Need help with estimating required bandwidth for SAN array to SAN array replication over WAN

I have a long-term goal of setting up a DR site in a colo somewhere and part of that plan includes replicating some volumes of my EqualLogic SAN. I'm having a bit of a difficult time doing this because I don't know if my method is sound.

This post may be a bit lengthy for the sake of completeness.

Generally relevant information:

  1. I have one EqualLogic PS4000X (~4TB).
  2. The SAN Acts as shared storage for 2 ESXi hosts in vSphere 5 environment.
  3. I have 4 volumes of 500GB each. Volumes 1 and 2 contain my "tier 1" VMs. These will be the only volumes I plan to replicate.
  4. Currently have 3Mb/s connection with actual data bandwidth at ~2.8Mb/s because of our PRI(voice).

My method of measuring change in a volume:

I was told by a Dell rep that a way (perhaps not the best?) to estimate deltas in a volume is to measure the snapshot reserve space used over a period of time of a regular snapshot schedule.

My first experiment with this was to create a schedule of 15 minutes between snapshots with a snapshot reserve of 500GB. I let this run overnight and until COB the following day. I don't recall the number of snapshots that could be held in 500GB but I ended up with an average of ~15GB per snapshot.

$average_snapshot_delta = $snapshot_reserve_used / $number_of_snapshots

I then changed the snapshot interval to 60 minutes which after a full 24 hours passing means a total of 13 snapshots in 500GB. This leaves me with ~37GB per hour (or ~9GB per 15 mins).

The problem:

These numbers are astronomical to me. With my bandwidth I can do a little over 1GB/hour with 100% utilization. Is block-level replication this expensive or am I doing something completely wrong?


Solution 1:

Your numbers boil down to 10.24 MB/s, which does seem a bit on the high side for pure write. But then, I don't know your workloads.

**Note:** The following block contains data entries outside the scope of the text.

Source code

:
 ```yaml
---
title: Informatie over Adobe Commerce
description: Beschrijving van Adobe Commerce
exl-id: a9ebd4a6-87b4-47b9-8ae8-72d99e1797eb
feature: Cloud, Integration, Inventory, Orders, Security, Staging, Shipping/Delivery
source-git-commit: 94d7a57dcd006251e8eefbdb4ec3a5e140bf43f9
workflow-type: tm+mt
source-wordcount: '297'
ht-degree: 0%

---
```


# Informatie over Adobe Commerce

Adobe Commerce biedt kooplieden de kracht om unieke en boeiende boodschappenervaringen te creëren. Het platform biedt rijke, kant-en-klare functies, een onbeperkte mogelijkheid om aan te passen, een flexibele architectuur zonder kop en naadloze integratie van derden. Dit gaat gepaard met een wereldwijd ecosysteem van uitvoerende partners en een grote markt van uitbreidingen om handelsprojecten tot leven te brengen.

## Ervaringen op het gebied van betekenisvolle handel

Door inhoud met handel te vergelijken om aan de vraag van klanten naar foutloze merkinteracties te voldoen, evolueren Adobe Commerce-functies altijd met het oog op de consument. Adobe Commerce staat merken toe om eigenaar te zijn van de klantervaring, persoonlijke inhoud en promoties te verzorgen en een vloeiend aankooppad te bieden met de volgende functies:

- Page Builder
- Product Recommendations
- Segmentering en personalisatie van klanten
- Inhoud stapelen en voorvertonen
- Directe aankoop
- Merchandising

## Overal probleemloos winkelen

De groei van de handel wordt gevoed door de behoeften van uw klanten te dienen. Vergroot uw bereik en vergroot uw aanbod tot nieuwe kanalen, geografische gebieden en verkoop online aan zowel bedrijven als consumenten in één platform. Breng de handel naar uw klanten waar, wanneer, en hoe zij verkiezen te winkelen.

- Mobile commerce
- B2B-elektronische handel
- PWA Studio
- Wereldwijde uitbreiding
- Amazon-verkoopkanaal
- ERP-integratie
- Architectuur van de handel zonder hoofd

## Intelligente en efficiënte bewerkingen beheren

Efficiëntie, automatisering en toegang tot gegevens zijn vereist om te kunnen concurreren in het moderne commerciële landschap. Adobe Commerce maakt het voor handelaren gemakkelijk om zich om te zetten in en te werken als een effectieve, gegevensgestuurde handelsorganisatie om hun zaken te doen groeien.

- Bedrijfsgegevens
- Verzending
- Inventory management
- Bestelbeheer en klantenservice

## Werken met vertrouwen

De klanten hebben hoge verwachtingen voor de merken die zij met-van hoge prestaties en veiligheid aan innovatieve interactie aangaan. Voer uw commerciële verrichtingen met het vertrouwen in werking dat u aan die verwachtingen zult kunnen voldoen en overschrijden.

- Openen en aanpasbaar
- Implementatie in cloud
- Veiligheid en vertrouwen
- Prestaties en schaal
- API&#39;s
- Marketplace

However, you have a bigger problem. The initial replication will be replicating 1TB of data over a 3MB/s straw.

1TB = 1024GB = 1,048,576 MB
2.8 MB/s replication speed
~4.33 days

During that time it'll be queueing up your net-change for when the initial sync finishes. And if you ever need to pull data from the remote array, it'll be 4.33 days until you're fully up and running (unless you have an out-of-band method of data-transfer, like a FedEx Overnight Shipping or a truck).

As for the difference in net-change between your 15 minute snapshots and the 60 minute snapshots, I believe the 60 minute snapshot is getting the benefit of a lot of write-combining. Or put another way, all of those writes to the filesystem journals are being coalesced in the longer snapshot in the way they aren't as much in the 15 minute snaps.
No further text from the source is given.